A program like the shell does not have to open the terminal (keyboard and monitor) in order to read from it or write to it. Instead, when it (or any other program) starts up, it automatically has access to a file called standard input (for reading), a file called standard output (for writing normal output), and a file called standard error (for writing error messages). Normally, all three default to the terminal, so that reads from standard input come from the keyboard and writes to standard output or standard error go to the screen. Many Linux programs read from standard input and write to standard output as the default.
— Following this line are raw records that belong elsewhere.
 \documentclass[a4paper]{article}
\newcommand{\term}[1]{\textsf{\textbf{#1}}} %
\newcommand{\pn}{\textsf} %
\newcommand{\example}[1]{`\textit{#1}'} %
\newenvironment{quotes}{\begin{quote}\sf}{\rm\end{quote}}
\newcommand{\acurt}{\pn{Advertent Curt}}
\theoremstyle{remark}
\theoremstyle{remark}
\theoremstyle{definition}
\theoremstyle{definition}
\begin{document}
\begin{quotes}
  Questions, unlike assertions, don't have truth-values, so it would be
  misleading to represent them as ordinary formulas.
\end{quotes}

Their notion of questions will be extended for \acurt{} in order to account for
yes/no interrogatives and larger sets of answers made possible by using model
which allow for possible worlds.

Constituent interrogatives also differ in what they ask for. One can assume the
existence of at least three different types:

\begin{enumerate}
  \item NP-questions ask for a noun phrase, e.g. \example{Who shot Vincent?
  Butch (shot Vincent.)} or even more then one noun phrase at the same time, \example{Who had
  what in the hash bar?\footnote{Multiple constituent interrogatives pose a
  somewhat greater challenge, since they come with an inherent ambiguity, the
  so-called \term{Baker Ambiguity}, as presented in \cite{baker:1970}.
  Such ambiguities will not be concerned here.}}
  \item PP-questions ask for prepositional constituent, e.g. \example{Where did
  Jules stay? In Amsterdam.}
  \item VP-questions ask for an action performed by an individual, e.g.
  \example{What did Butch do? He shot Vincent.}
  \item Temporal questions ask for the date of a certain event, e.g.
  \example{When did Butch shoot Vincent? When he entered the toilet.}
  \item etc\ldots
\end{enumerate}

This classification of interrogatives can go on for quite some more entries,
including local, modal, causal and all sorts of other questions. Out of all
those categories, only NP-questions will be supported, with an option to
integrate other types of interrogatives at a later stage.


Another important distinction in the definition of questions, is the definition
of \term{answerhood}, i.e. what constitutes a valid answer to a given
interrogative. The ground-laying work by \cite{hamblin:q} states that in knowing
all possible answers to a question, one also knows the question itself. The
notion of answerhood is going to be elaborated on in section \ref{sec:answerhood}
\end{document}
For example,

sort

invokes the sort program, which reads lines from the terminal (until the user types a CTRL-D, to indicate end of file), sorts them alphabetically, and writes the result to the screen.

It is also possible to redirect standard input and standard output, as that is often useful. The syntax for redirecting standard input uses a less-than symbol $(<)$ followed by the input file name. Similarly, standard output is redirected using a greater-than symbol $(>) .$ It is permitted to redirect both in the same command. For example, the command

sort <in >out

causes sort to take its input from the file in and write its output to the file out. Since standard error has not been redirected, any error messages go to the screen. A program that reads its input from standard input, does some processing on it, and writes its output to standard output is called a filter.
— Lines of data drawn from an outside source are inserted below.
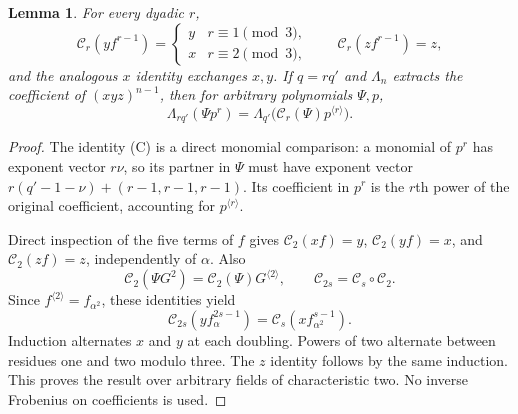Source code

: \documentclass[11pt,a4paper,reqno]{amsart}
\numberwithin{equation}{section}
\theoremstyle{plain}
\newtheorem{lemma}[theorem]{Lemma}
\theoremstyle{definition}
\theoremstyle{remark}
\begin{document}
\begin{lemma}
For every dyadic $r$,
\[
\mathcal C_r(yf^{r-1})=\begin{cases}y&r\equiv1\pmod3,\\x&r\equiv2\pmod3,\end{cases}
\qquad \mathcal C_r(zf^{r-1})=z,
\]
and the analogous $x$ identity exchanges $x,y$. If $q=rq'$ and $\Lambda_n$ extracts
the coefficient of $(xyz)^{n-1}$, then for arbitrary polynomials $\Psi,p$,
\[
\Lambda_{rq'}(\Psi p^r)=\Lambda_{q'}\bigl(\mathcal C_r(\Psi)p^{\langle r\rangle}\bigr).
\tag{C}
\]
\end{lemma}
\begin{proof}
The identity (C) is a direct monomial comparison: a monomial of $p^r$ has exponent
vector $r\nu$, so its partner in $\Psi$ must have exponent vector
$r(q'-1-\nu)+(r-1,r-1,r-1)$. Its coefficient in $p^r$ is the $r$th power of the
original coefficient, accounting for $p^{\langle r\rangle}$.

Direct inspection of the five terms of $f$ gives $\mathcal C_2(xf)=y$, $\mathcal
C_2(yf)=x$, and $\mathcal C_2(zf)=z$, independently of $\alpha$. Also
\[
\mathcal C_2(\Psi G^2)=\mathcal C_2(\Psi)G^{\langle2\rangle},\qquad \mathcal C_{2s}=\mathcal C_s\circ \mathcal C_2.
\]
Since $f^{\langle2\rangle}=f_{\alpha^2}$, these identities yield
\[
\mathcal C_{2s}(yf_\alpha^{2s-1})=\mathcal C_s(xf_{\alpha^2}^{s-1}).
\]
Induction alternates $x$ and $y$ at each doubling. Powers of two alternate between
residues one and two modulo three. The $z$ identity follows by the same induction.
This proves the result over arbitrary fields of characteristic two. No inverse
Frobenius on coefficients is used.
\end{proof}
\end{document}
Consider the following command line consisting of three separate commands separated by semicolons:

sort <in >temp; head –30 <temp; rm temp

It first runs sort, taking the input from in and writing the output to temp. When that has been completed, the shell runs head, telling it to print the first 30 lines of temp and print them on standard output, which defaults to the terminal. Finally, the temporary file is removed. It does not go to some special recycling bin. It is gone with the wind, forever.
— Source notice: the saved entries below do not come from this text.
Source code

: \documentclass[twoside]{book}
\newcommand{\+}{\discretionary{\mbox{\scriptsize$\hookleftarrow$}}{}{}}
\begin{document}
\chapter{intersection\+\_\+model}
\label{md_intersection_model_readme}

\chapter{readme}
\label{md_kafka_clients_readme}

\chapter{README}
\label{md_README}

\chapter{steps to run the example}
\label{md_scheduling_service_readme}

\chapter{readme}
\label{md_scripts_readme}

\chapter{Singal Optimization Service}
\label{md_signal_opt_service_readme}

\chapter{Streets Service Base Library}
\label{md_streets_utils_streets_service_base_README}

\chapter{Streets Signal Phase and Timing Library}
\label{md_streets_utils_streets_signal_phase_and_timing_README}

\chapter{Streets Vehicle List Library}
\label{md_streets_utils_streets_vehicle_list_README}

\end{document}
It frequently occurs that the first program in a command line produces output that is used as input to the next program. In the above example, we used the file temp to hold this output. However, Linux provides a simpler construction to do the same thing. In

sort <in | head –30

the vertical bar, called the pipe symbol, says to take the output from sort and use it as the input to head, eliminating the need for creating, using, and removing the temporary file. A collection of commands connected by pipe symbols, called a pipeline, may contain arbitrarily many commands. A four-component pipeline is shown by the following example:

grep ter _*.t | sort | head –20 | tail –5 >foo

Here all the lines containing the string ‘‘ter’’ in all the files ending in .t are written to standard output, where they are sorted. The first 20 of these are selected out by head, which passes them to tail, which writes the last five (i.e., lines 16 to 20 in the sorted list) to foo. This is an example of how Linux provides basic building blocks (numerous filters), each of which does one job, along with a mechanism for them to be put together in almost limitless ways.

Linux is a general-purpose multiprogramming system. A single user can run several programs at once, each as a separate process. The shell syntax for running a process in the background is to follow its command with an ampersand. Thus

wc –l <a >b &

runs the word-count program, wc, to count the number of lines (–l flag) in its input, a, writing the result to b, but does it in the background. As soon as the command has been typed, the shell types the prompt and is ready to accept and handle the next command. Pipelines can also be put in the background, for example, by

sort <x | head &

Multiple pipelines can run in the background simultaneously.

It is also possible to put a list of shell commands in a file and then start a shell with this file as standard input. The (second) shell just processes them in order, the same as it would with commands typed on the keyboard. Files containing shell commands are called shell scripts. Shell scripts may assign values to shell variables and then read them later. They may also have parameters, and use if, for, while, and case constructs. Thus a shell script is really a program written in shell language. The Berkeley C shell is an alternative shell designed to make shell scripts (and the command language in general) look like C programs in many respects. Since the shell is just another user program, other people have written and distributed a variety of other shells. Users are free to choose whatever shells they like.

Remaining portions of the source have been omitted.